For example, in a freakishly bad bit of lawyer murkiness, Hutton's law professor speaks to the publisher he's suing when they are alone in an elevator together and his lawyer is not present! Asking him (in ham fashion) "How do you sleep at night?" Oh! The evil publisher replies that he has no problems sleeping at all! Even without a law degree this seems both ethically dubious and cheesy. Another problem is the family is never challenged about what their anger over the loss of family members (expressed via court case) could do for people in America for every generation to come who will have lost a crucial right! Ruin the country for a few million dollars? Sure, why not.
The fact is that first amendment right to free speech - as long as you're not shouting fire in a crowded theatre or inciting riot on a street corner - is sacrosanct because it governs so much of our daily conduct, and this case was an extremely dangerous threat to that right.
In the film's framing of this issue, Hutton's lawyer was arguing that a book detailing behavior in a "how to..." format is equivalent to commanding someone to engage in that behavior and thus the publisher is responsible - since the book including a clause excluding the writer from liability. This sort of argument means that the reader has no free will and cannot be held accountable for their conduct! If you burn down your house following a cookbook's directions, should the publisher pay for your house to be rebuilt? Of course not.

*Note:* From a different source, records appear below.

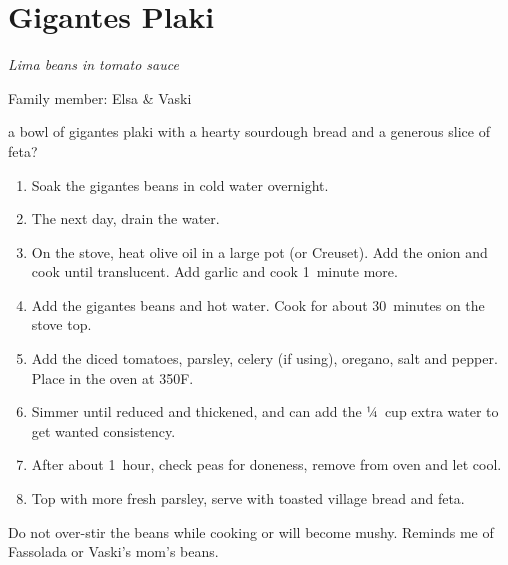 \chapter{Gigantes Plaki}
\label{ch:gigantes-plaki}


\textit{Lima beans in tomato sauce}

Family member: Elsa \& Vaski


 a bowl of gigantes plaki with a hearty sourdough bread and a generous slice of feta?

\bigskip

\begin{enumerate}
    \item Soak the gigantes beans in cold water overnight.
    \item The next day, drain the water.
    \item On the stove, heat olive oil in a large pot (or Creuset). Add the onion and cook until translucent. Add garlic and cook 1~minute more.
    \item Add the gigantes beans and hot water. Cook for about 30~minutes on the stove top.
    \item Add the diced tomatoes, parsley, celery (if using), oregano, salt and pepper. Place in the oven at 350\degree F.
    \item Simmer until reduced and thickened, and can add the ¼~cup extra water to get wanted consistency.
    \item After about 1~hour, check peas for doneness, remove from oven and let cool.
    \item Top with more fresh parsley, serve with toasted village bread and feta.
\end{enumerate}

Do not over-stir the beans while cooking or will become mushy.
Reminds me of Fassolada or Vaski's mom's beans.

Ironically, but left untouched in the film, is the fact that the man sent to death row for the crime could use Hutton and the victim's family's argument on appeal to say that he could not help himself! The book made him do it! Ultimately the written word is simply that, and the film leaves unobserved the scary "what might have been" if the case had gone to trial! People wantonly suing other people for their own stupidity, and everyone terrified to publish or write anything that someone can say motivated them to commit a crime!"